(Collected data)
|---|

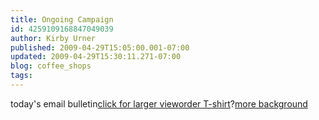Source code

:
 ```yaml
---
title: Ongoing Campaign
id: 4259109168847049039
author: Kirby Urner
published: 2009-04-29T15:05:00.001-07:00
updated: 2009-04-29T15:30:11.271-07:00
blog: coffee_shops
tags: 
---
```


[](https://blogger.googleusercontent.com/img/b/R29vZ2xl/AVvXsEgl_fFhBgCFHdFP2wywzOmzVQ454oVmRbtcGWy-G54ATmTn62hWWlXQbBNbjBtVtVekYflhsxqWmrX4KPOaR5fHj8lLcqm3UUTkWjxhH5vhDsLb6X4iavlN-LCbJ1t26JcCMunbWz_S3Ne3/s1600-h/bear_booty.jpg)[](https://blogger.googleusercontent.com/img/b/R29vZ2xl/AVvXsEhhBLfw0UtQlHd4S8cK1bEzku5pxLkKmlKb8Q7pDrYziCWV8tL0QqfAem8qhGGjyn-dLSIQuz4UyF_y14OctcBY-b7fnljt0Zh4vg0iZBINOpWiEdYdbvU_uQnrIXKjrBPMf5_JBOLUVZnv/s1600-h/greenpeace_bears.png)today's email bulletin[click for larger view](http://www.flickr.com/photos/17157315@N00/3486527659/sizes/o/in/photostream/)[order T-shirt](http://www.flickr.com/photos/17157315@N00/3486526515/in/photostream/)?[more background](http://coffeeshopsnet.blogspot.com/2009/04/save-polar-bears.html)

|---|

PROBLEM DETAILS: What you return must match the records line for line, with the pictures left out.

THE COMPLETED TASK:
Source code

:
 ```yaml
---
title: Ongoing Campaign
id: 4259109168847049039
author: Kirby Urner
published: 2009-04-29T15:05:00.001-07:00
updated: 2009-04-29T15:30:11.271-07:00
blog: coffee_shops
tags: 
---
```


[](https://blogger.googleusercontent.com/img/b/R29vZ2xl/AVvXsEgl_fFhBgCFHdFP2wywzOmzVQ454oVmRbtcGWy-G54ATmTn62hWWlXQbBNbjBtVtVekYflhsxqWmrX4KPOaR5fHj8lLcqm3UUTkWjxhH5vhDsLb6X4iavlN-LCbJ1t26JcCMunbWz_S3Ne3/s1600-h/bear_booty.jpg)[](https://blogger.googleusercontent.com/img/b/R29vZ2xl/AVvXsEhhBLfw0UtQlHd4S8cK1bEzku5pxLkKmlKb8Q7pDrYziCWV8tL0QqfAem8qhGGjyn-dLSIQuz4UyF_y14OctcBY-b7fnljt0Zh4vg0iZBINOpWiEdYdbvU_uQnrIXKjrBPMf5_JBOLUVZnv/s1600-h/greenpeace_bears.png)today's email bulletin[click for larger view](http://www.flickr.com/photos/17157315@N00/3486527659/sizes/o/in/photostream/)[order T-shirt](http://www.flickr.com/photos/17157315@N00/3486526515/in/photostream/)?[more background](http://coffeeshopsnet.blogspot.com/2009/04/save-polar-bears.html)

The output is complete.